▶ [Problem requirements]: I need the lines below from the one with "For detailed instructions" down to the one with "the build pipeline" reproduced exactly, both ends included, and nothing else.

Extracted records

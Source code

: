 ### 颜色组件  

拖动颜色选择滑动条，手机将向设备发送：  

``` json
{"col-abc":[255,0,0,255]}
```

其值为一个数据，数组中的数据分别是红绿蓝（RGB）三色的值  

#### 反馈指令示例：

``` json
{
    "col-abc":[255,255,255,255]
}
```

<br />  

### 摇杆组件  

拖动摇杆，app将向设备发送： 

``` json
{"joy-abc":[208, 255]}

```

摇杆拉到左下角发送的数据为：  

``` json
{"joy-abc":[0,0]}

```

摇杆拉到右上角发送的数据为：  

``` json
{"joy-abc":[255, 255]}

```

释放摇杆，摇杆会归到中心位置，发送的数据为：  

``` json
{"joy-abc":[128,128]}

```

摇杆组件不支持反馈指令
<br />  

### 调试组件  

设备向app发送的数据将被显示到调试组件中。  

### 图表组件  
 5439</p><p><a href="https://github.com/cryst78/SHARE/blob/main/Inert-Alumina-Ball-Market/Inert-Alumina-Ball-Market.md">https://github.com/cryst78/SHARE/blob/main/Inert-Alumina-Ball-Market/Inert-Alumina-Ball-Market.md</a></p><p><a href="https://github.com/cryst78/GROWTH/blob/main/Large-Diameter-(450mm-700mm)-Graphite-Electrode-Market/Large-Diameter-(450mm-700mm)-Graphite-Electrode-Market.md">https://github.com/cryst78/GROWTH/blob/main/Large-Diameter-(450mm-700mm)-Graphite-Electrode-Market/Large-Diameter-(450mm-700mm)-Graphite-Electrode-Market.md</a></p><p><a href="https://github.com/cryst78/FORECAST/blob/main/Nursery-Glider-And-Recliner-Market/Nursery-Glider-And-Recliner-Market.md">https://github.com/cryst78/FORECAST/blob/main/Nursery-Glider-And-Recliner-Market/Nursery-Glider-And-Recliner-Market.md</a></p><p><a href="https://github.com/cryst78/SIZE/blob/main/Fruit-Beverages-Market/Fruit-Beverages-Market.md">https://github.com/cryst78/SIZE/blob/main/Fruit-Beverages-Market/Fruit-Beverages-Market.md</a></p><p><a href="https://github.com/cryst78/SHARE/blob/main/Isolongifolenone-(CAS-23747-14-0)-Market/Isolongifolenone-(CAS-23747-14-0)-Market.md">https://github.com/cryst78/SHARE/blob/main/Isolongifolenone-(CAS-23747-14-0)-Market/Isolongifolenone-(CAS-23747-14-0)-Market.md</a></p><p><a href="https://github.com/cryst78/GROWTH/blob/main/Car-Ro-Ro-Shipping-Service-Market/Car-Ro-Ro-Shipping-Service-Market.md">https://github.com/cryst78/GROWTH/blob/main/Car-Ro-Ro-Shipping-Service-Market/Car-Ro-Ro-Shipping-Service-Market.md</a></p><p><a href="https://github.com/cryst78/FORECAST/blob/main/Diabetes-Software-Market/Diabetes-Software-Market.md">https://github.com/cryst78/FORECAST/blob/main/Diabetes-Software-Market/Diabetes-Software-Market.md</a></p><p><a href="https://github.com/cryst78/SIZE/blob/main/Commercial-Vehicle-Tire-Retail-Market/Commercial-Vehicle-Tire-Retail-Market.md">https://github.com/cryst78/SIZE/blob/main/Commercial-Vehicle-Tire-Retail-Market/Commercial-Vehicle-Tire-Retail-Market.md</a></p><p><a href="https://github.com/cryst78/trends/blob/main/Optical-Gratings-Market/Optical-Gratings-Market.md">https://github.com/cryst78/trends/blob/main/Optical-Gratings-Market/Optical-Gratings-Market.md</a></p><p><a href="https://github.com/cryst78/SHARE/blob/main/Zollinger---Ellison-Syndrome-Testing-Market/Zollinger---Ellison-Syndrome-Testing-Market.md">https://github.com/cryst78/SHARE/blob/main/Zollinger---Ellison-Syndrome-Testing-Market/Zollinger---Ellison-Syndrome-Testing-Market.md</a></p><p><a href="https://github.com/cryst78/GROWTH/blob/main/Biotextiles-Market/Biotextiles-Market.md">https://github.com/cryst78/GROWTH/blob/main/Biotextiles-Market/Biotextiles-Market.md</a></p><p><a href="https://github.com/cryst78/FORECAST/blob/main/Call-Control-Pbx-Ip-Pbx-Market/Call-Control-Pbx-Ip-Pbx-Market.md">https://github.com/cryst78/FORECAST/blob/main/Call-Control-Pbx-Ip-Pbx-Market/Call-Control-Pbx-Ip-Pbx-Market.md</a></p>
---
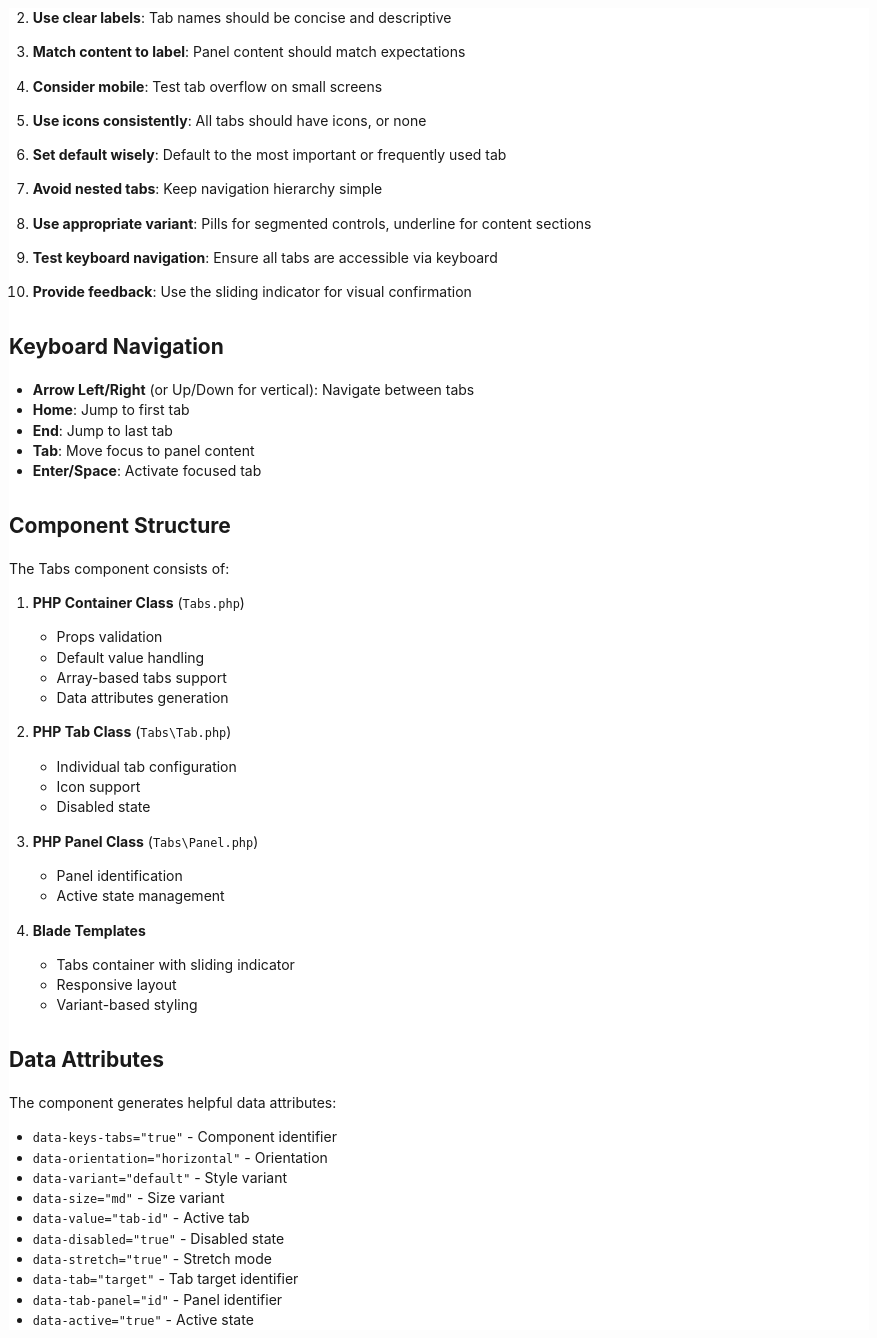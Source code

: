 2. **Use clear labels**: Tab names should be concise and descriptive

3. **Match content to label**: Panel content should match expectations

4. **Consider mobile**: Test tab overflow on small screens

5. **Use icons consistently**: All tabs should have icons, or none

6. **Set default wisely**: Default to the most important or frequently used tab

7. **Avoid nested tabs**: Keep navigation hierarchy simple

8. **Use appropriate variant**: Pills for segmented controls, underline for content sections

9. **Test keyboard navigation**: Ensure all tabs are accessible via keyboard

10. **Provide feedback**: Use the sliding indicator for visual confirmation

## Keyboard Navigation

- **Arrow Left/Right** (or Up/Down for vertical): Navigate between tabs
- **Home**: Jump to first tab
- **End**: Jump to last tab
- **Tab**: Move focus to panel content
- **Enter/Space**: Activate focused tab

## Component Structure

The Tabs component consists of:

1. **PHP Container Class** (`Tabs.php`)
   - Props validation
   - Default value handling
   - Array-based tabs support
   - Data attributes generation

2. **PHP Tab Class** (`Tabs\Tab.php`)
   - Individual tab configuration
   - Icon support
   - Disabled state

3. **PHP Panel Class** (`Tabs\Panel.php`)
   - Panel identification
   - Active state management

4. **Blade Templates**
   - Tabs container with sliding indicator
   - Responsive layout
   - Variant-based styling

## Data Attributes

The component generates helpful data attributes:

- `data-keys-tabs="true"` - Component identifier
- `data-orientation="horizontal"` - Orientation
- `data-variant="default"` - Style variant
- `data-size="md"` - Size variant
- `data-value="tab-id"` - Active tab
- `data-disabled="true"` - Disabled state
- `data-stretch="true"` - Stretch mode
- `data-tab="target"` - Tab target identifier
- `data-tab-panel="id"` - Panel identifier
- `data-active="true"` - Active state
---
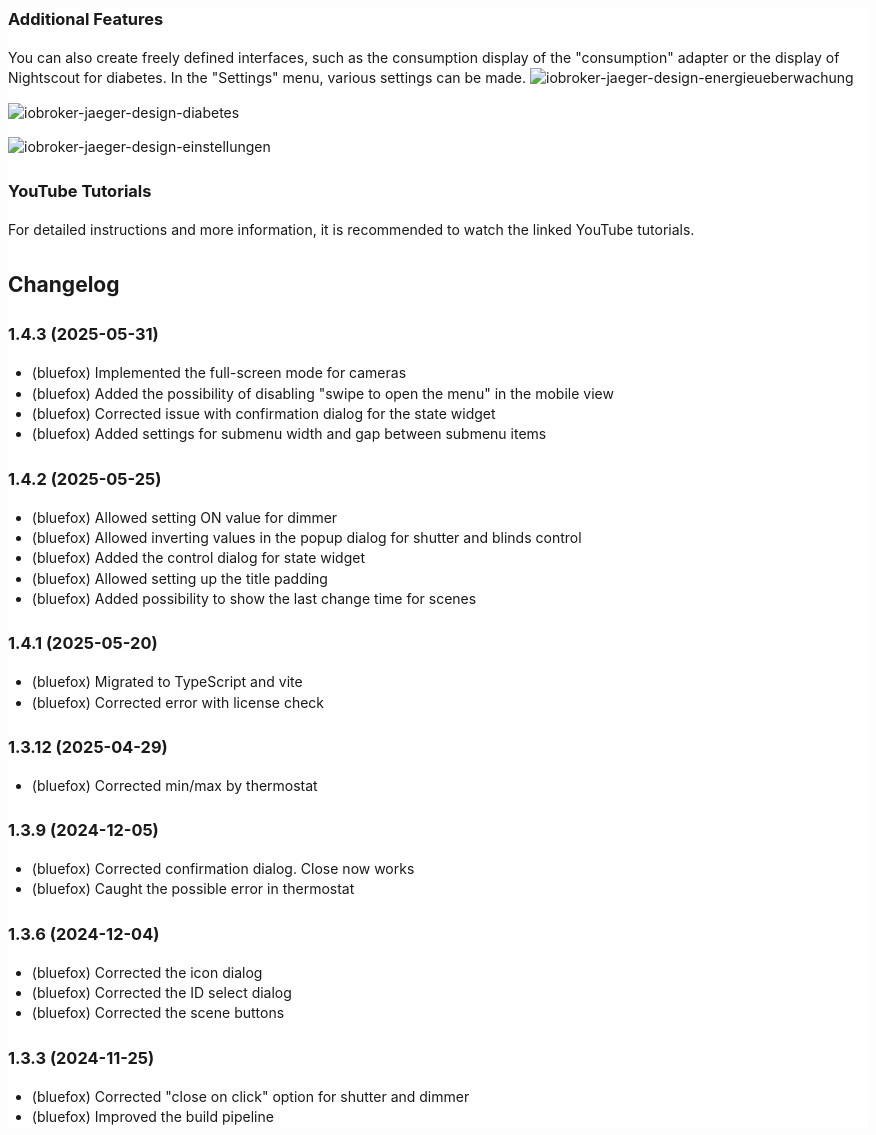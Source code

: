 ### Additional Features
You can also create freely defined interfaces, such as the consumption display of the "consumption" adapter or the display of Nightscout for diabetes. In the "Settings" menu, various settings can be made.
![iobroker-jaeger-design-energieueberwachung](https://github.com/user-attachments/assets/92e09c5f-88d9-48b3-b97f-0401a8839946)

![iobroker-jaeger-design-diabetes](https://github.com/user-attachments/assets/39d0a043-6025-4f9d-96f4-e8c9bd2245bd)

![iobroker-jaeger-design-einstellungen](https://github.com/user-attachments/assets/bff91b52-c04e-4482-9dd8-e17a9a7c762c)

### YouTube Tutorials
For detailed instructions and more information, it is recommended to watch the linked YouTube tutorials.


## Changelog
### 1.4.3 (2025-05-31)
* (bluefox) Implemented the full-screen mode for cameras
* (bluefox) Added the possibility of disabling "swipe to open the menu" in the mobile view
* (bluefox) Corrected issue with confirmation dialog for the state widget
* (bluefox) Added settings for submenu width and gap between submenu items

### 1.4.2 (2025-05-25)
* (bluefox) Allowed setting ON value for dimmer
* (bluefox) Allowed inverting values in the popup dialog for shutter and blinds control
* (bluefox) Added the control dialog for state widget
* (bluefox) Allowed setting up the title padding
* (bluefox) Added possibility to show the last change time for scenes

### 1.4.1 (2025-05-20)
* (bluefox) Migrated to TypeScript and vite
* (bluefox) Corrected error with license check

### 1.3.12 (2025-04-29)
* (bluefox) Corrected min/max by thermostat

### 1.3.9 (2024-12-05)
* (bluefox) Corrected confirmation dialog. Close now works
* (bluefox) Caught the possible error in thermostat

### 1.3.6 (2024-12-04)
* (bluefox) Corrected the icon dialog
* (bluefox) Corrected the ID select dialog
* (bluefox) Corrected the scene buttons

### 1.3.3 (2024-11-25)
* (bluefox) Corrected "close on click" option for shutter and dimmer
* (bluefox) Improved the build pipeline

▶ [Answer to this exercise]:
For detailed instructions and more information, it is recommended to watch the linked YouTube tutorials.


## Changelog
### 1.4.3 (2025-05-31)
* (bluefox) Implemented the full-screen mode for cameras
* (bluefox) Added the possibility of disabling "swipe to open the menu" in the mobile view
* (bluefox) Corrected issue with confirmation dialog for the state widget
* (bluefox) Added settings for submenu width and gap between submenu items

### 1.4.2 (2025-05-25)
* (bluefox) Allowed setting ON value for dimmer
* (bluefox) Allowed inverting values in the popup dialog for shutter and blinds control
* (bluefox) Added the control dialog for state widget
* (bluefox) Allowed setting up the title padding
* (bluefox) Added possibility to show the last change time for scenes

### 1.4.1 (2025-05-20)
* (bluefox) Migrated to TypeScript and vite
* (bluefox) Corrected error with license check

### 1.3.12 (2025-04-29)
* (bluefox) Corrected min/max by thermostat

### 1.3.9 (2024-12-05)
* (bluefox) Corrected confirmation dialog. Close now works
* (bluefox) Caught the possible error in thermostat

### 1.3.6 (2024-12-04)
* (bluefox) Corrected the icon dialog
* (bluefox) Corrected the ID select dialog
* (bluefox) Corrected the scene buttons

### 1.3.3 (2024-11-25)
* (bluefox) Corrected "close on click" option for shutter and dimmer
* (bluefox) Improved the build pipeline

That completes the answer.